>>

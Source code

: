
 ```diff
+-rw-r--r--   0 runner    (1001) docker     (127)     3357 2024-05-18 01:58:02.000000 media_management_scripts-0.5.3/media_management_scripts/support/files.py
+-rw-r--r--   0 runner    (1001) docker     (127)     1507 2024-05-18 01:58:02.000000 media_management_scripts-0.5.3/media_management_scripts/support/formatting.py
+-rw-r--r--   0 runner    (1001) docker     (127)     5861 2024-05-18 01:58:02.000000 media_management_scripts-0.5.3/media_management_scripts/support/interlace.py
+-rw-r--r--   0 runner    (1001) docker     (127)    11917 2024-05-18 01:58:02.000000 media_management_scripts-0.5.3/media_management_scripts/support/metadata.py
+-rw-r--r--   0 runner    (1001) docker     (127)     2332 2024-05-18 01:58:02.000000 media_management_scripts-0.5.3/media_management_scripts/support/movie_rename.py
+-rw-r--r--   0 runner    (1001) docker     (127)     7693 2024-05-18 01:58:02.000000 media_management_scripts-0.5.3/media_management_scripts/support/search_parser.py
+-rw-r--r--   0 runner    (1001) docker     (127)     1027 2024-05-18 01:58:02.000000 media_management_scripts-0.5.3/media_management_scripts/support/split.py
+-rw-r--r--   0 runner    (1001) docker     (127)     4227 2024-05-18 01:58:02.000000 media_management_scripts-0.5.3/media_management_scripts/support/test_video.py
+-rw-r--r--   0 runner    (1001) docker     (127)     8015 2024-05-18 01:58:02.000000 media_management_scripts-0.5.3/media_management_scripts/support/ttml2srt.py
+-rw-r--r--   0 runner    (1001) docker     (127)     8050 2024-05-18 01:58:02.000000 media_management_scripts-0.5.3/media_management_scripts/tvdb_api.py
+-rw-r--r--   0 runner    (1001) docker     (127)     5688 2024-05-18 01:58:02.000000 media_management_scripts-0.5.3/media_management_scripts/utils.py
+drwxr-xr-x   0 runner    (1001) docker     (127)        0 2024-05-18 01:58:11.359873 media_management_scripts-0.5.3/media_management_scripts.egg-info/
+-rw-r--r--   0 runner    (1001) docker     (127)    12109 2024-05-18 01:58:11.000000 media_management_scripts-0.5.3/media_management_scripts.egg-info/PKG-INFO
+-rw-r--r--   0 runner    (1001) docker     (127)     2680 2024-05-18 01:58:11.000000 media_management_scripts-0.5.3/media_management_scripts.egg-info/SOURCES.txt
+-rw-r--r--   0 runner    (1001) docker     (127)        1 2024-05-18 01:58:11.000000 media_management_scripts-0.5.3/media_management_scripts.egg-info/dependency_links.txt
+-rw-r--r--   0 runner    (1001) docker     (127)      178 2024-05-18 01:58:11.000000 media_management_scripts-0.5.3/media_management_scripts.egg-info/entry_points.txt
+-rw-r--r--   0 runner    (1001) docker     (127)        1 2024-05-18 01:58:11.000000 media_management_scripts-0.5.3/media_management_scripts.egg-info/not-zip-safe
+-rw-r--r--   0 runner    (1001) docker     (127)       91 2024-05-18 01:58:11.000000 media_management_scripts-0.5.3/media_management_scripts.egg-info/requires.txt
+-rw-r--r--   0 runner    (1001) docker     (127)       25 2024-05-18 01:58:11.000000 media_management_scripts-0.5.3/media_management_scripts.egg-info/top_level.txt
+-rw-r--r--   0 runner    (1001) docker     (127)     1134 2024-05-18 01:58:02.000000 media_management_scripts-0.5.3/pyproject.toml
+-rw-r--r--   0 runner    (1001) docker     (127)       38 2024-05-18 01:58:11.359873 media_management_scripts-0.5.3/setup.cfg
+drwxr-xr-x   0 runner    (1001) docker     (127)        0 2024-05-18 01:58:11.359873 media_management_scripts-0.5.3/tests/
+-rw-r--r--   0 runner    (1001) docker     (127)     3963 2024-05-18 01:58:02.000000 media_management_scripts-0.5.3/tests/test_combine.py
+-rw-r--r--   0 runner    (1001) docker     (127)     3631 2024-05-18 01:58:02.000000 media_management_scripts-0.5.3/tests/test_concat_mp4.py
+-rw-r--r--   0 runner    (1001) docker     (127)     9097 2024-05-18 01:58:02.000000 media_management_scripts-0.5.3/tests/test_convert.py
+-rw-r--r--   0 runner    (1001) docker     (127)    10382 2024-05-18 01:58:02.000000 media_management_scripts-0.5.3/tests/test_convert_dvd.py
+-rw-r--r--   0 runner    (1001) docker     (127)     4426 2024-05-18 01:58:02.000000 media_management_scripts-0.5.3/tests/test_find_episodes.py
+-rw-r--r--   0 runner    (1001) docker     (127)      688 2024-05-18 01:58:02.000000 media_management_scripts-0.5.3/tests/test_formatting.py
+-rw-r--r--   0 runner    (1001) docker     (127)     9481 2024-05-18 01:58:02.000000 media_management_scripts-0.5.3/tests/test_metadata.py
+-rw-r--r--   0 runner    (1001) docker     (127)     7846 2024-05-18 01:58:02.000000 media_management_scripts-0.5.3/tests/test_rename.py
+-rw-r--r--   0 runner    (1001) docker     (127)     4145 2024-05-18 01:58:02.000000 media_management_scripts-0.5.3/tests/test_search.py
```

<<

### TASK DIRECTIONS
Everything above must be retyped. Keep each record exactly the same.

### OUTPUT OF THE EXERCISE
Source code

:
 ```diff
+-rw-r--r--   0 runner    (1001) docker     (127)     3357 2024-05-18 01:58:02.000000 media_management_scripts-0.5.3/media_management_scripts/support/files.py
+-rw-r--r--   0 runner    (1001) docker     (127)     1507 2024-05-18 01:58:02.000000 media_management_scripts-0.5.3/media_management_scripts/support/formatting.py
+-rw-r--r--   0 runner    (1001) docker     (127)     5861 2024-05-18 01:58:02.000000 media_management_scripts-0.5.3/media_management_scripts/support/interlace.py
+-rw-r--r--   0 runner    (1001) docker     (127)    11917 2024-05-18 01:58:02.000000 media_management_scripts-0.5.3/media_management_scripts/support/metadata.py
+-rw-r--r--   0 runner    (1001) docker     (127)     2332 2024-05-18 01:58:02.000000 media_management_scripts-0.5.3/media_management_scripts/support/movie_rename.py
+-rw-r--r--   0 runner    (1001) docker     (127)     7693 2024-05-18 01:58:02.000000 media_management_scripts-0.5.3/media_management_scripts/support/search_parser.py
+-rw-r--r--   0 runner    (1001) docker     (127)     1027 2024-05-18 01:58:02.000000 media_management_scripts-0.5.3/media_management_scripts/support/split.py
+-rw-r--r--   0 runner    (1001) docker     (127)     4227 2024-05-18 01:58:02.000000 media_management_scripts-0.5.3/media_management_scripts/support/test_video.py
+-rw-r--r--   0 runner    (1001) docker     (127)     8015 2024-05-18 01:58:02.000000 media_management_scripts-0.5.3/media_management_scripts/support/ttml2srt.py
+-rw-r--r--   0 runner    (1001) docker     (127)     8050 2024-05-18 01:58:02.000000 media_management_scripts-0.5.3/media_management_scripts/tvdb_api.py
+-rw-r--r--   0 runner    (1001) docker     (127)     5688 2024-05-18 01:58:02.000000 media_management_scripts-0.5.3/media_management_scripts/utils.py
+drwxr-xr-x   0 runner    (1001) docker     (127)        0 2024-05-18 01:58:11.359873 media_management_scripts-0.5.3/media_management_scripts.egg-info/
+-rw-r--r--   0 runner    (1001) docker     (127)    12109 2024-05-18 01:58:11.000000 media_management_scripts-0.5.3/media_management_scripts.egg-info/PKG-INFO
+-rw-r--r--   0 runner    (1001) docker     (127)     2680 2024-05-18 01:58:11.000000 media_management_scripts-0.5.3/media_management_scripts.egg-info/SOURCES.txt
+-rw-r--r--   0 runner    (1001) docker     (127)        1 2024-05-18 01:58:11.000000 media_management_scripts-0.5.3/media_management_scripts.egg-info/dependency_links.txt
+-rw-r--r--   0 runner    (1001) docker     (127)      178 2024-05-18 01:58:11.000000 media_management_scripts-0.5.3/media_management_scripts.egg-info/entry_points.txt
+-rw-r--r--   0 runner    (1001) docker     (127)        1 2024-05-18 01:58:11.000000 media_management_scripts-0.5.3/media_management_scripts.egg-info/not-zip-safe
+-rw-r--r--   0 runner    (1001) docker     (127)       91 2024-05-18 01:58:11.000000 media_management_scripts-0.5.3/media_management_scripts.egg-info/requires.txt
+-rw-r--r--   0 runner    (1001) docker     (127)       25 2024-05-18 01:58:11.000000 media_management_scripts-0.5.3/media_management_scripts.egg-info/top_level.txt
+-rw-r--r--   0 runner    (1001) docker     (127)     1134 2024-05-18 01:58:02.000000 media_management_scripts-0.5.3/pyproject.toml
+-rw-r--r--   0 runner    (1001) docker     (127)       38 2024-05-18 01:58:11.359873 media_management_scripts-0.5.3/setup.cfg
+drwxr-xr-x   0 runner    (1001) docker     (127)        0 2024-05-18 01:58:11.359873 media_management_scripts-0.5.3/tests/
+-rw-r--r--   0 runner    (1001) docker     (127)     3963 2024-05-18 01:58:02.000000 media_management_scripts-0.5.3/tests/test_combine.py
+-rw-r--r--   0 runner    (1001) docker     (127)     3631 2024-05-18 01:58:02.000000 media_management_scripts-0.5.3/tests/test_concat_mp4.py
+-rw-r--r--   0 runner    (1001) docker     (127)     9097 2024-05-18 01:58:02.000000 media_management_scripts-0.5.3/tests/test_convert.py
+-rw-r--r--   0 runner    (1001) docker     (127)    10382 2024-05-18 01:58:02.000000 media_management_scripts-0.5.3/tests/test_convert_dvd.py
+-rw-r--r--   0 runner    (1001) docker     (127)     4426 2024-05-18 01:58:02.000000 media_management_scripts-0.5.3/tests/test_find_episodes.py
+-rw-r--r--   0 runner    (1001) docker     (127)      688 2024-05-18 01:58:02.000000 media_management_scripts-0.5.3/tests/test_formatting.py
+-rw-r--r--   0 runner    (1001) docker     (127)     9481 2024-05-18 01:58:02.000000 media_management_scripts-0.5.3/tests/test_metadata.py
+-rw-r--r--   0 runner    (1001) docker     (127)     7846 2024-05-18 01:58:02.000000 media_management_scripts-0.5.3/tests/test_rename.py
+-rw-r--r--   0 runner    (1001) docker     (127)     4145 2024-05-18 01:58:02.000000 media_management_scripts-0.5.3/tests/test_search.py
```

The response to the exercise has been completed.